Policies and Ethical Trading
Our Policies on Ethical Trading
We are very careful about who we work with and regularly audit our suppliers to ensure they are upholding our core values in relation to ethical trading, human rights and modern slavery. You can find out more about how we deal with all of these areas in the links below:
Going ‘Beyond the Audit’
Our Managing Director, Steve Plackett, explains how we go ‘beyond the audit’ to ensure ethical trading is being upheld:
“Ethical standards remain a key focus. We have to re-new our efforts to ensure all our manufacturing is of the highest ethical standards that we can achieve and there is always more that can be done.
It is very easy for publishers like us to do a tick box exercise and, sadly, it is all too easy for certain manufacturers around the world to obtain relevant certification by using the usual tricks in the trade to obtain it.
Assuming you have been sent a SEDEX 2 or 4-pillar audit report from a factory, in my view going beyond the audit means:
“A personal visit gets to the bottom of these things quite quickly and we have to go ‘BEYOND THE AUDIT’ to keep our focus on this area. It takes time and cost and resource to do this, but it is part of our ethos to do this.“
✓ Visit the factory personally: the auditors cannot cover everything, and the factories need to know that you care about ethical trading and the environment.
✓ Check the factory is the same factory that has been audited. It might not be!
✓ A factory could have a perfect audit, but still not have the right equipment to manufacture calendars (or cards or stationery) and therefore a lot could be subcontracted. A personal visit makes this easy to check. An auditor is unlikely to pick this up.
✓ Read the audit, don’t just file it. The audit may have been conducted at an address that basically just does the invoicing and employs twenty staff members whereas the factory may employ one thousand staff in a sister company, and so avoids being checked.
✓ Read the audit details and the CAPR (Critical Action Plan Report). This almost certainly will have the main audit findings and things that the factory should complete in a given timeframe. Some of these can be critical and have to be followed up. This takes time as each action plan needs reviewing and timelines need recording.
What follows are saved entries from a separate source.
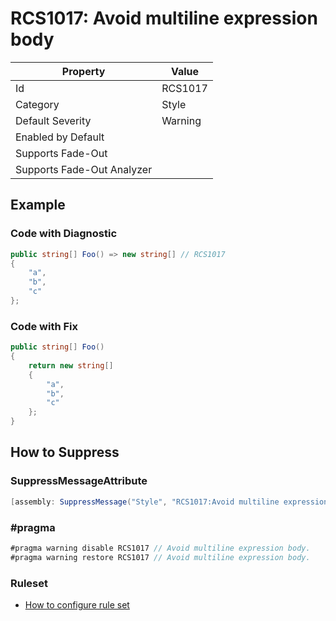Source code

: # RCS1017: Avoid multiline expression body

| Property | Value |
| -------- | ----- |
| Id | RCS1017 |
| Category | Style |
| Default Severity | Warning |
| Enabled by Default |  |
| Supports Fade\-Out |  |
| Supports Fade\-Out Analyzer |  |

## Example

### Code with Diagnostic

```csharp
public string[] Foo() => new string[] // RCS1017
{
    "a",
    "b",
    "c"
};
```

### Code with Fix

```csharp
public string[] Foo()
{
    return new string[]
    {
        "a",
        "b",
        "c"
    };
}
```

## How to Suppress

### SuppressMessageAttribute

```csharp
[assembly: SuppressMessage("Style", "RCS1017:Avoid multiline expression body.", Justification = "<Pending>")]
```

### \#pragma

```csharp
#pragma warning disable RCS1017 // Avoid multiline expression body.
#pragma warning restore RCS1017 // Avoid multiline expression body.
```

### Ruleset

* [How to configure rule set](../HowToConfigureAnalyzers.md)
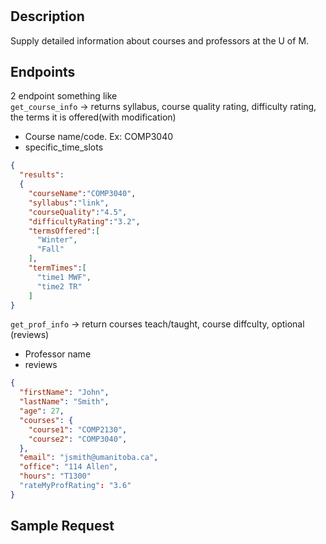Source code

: # 

## Description
Supply detailed information about courses and professors at the U of M.

## Endpoints
2 endpoint something like  
`get_course_info` -> returns syllabus, course quality rating, difficulty rating, the terms it is offered(with modification)
- Course name/code. Ex: COMP3040
- specific_time_slots


```JSON
{
  "results": 
  {
    "courseName":"COMP3040",
    "syllabus":"link",
    "courseQuality":"4.5",
    "difficultyRating":"3.2",
    "termsOffered":[
      "Winter",
      "Fall"
    ],
    "termTimes":[
      "time1 MWF",
      "time2 TR"
    ]
}
```


`get_prof_info` -> return courses teach/taught, course diffculty, optional (reviews)
- Professor name
- reviews

```JSON
{
  "firstName": "John",
  "lastName": "Smith",
  "age": 27,
  "courses": {
    "course1": "COMP2130",
    "course2": "COMP3040",
  },
  "email": "jsmith@umanitoba.ca",
  "office": "114 Allen",
  "hours": "T1300"
  "rateMyProfRating": "3.6"
}
```

## Sample Request

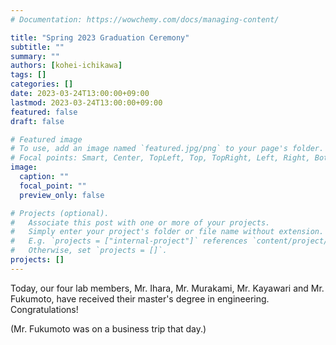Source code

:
 ```yaml
---
# Documentation: https://wowchemy.com/docs/managing-content/

title: "Spring 2023 Graduation Ceremony"
subtitle: ""
summary: ""
authors: [kohei-ichikawa]
tags: []
categories: []
date: 2023-03-24T13:00:00+09:00
lastmod: 2023-03-24T13:00:00+09:00
featured: false
draft: false

# Featured image
# To use, add an image named `featured.jpg/png` to your page's folder.
# Focal points: Smart, Center, TopLeft, Top, TopRight, Left, Right, BottomLeft, Bottom, BottomRight.
image:
  caption: ""
  focal_point: ""
  preview_only: false

# Projects (optional).
#   Associate this post with one or more of your projects.
#   Simply enter your project's folder or file name without extension.
#   E.g. `projects = ["internal-project"]` references `content/project/deep-learning/index.md`.
#   Otherwise, set `projects = []`.
projects: []
---
```


Today, our four lab members, Mr. Ihara, Mr. Murakami, Mr. Kayawari and Mr. Fukumoto, have received their master's degree in engineering.
Congratulations!

(Mr. Fukumoto was on a business trip that day.)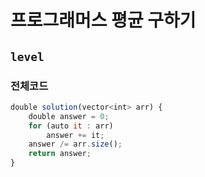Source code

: # 프로그래머스 평균 구하기
`level`
---

### 전체코드
```jsx
double solution(vector<int> arr) {
	double answer = 0;
	for (auto it : arr)
		answer += it;
	answer /= arr.size();
	return answer;
}
```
✓ Work with the factory to help them meet the standards you want. If they are inexperienced, they will need and appreciate the help.
✓ If an audit is 100% perfect, I would question it. For a factory, it’s a tough job going through an audit process and, in my experience, the best factories still have areas to improve on. Similarly, I’ve visited very poor factories with perfect audits. So, all isn’t what it may seem.”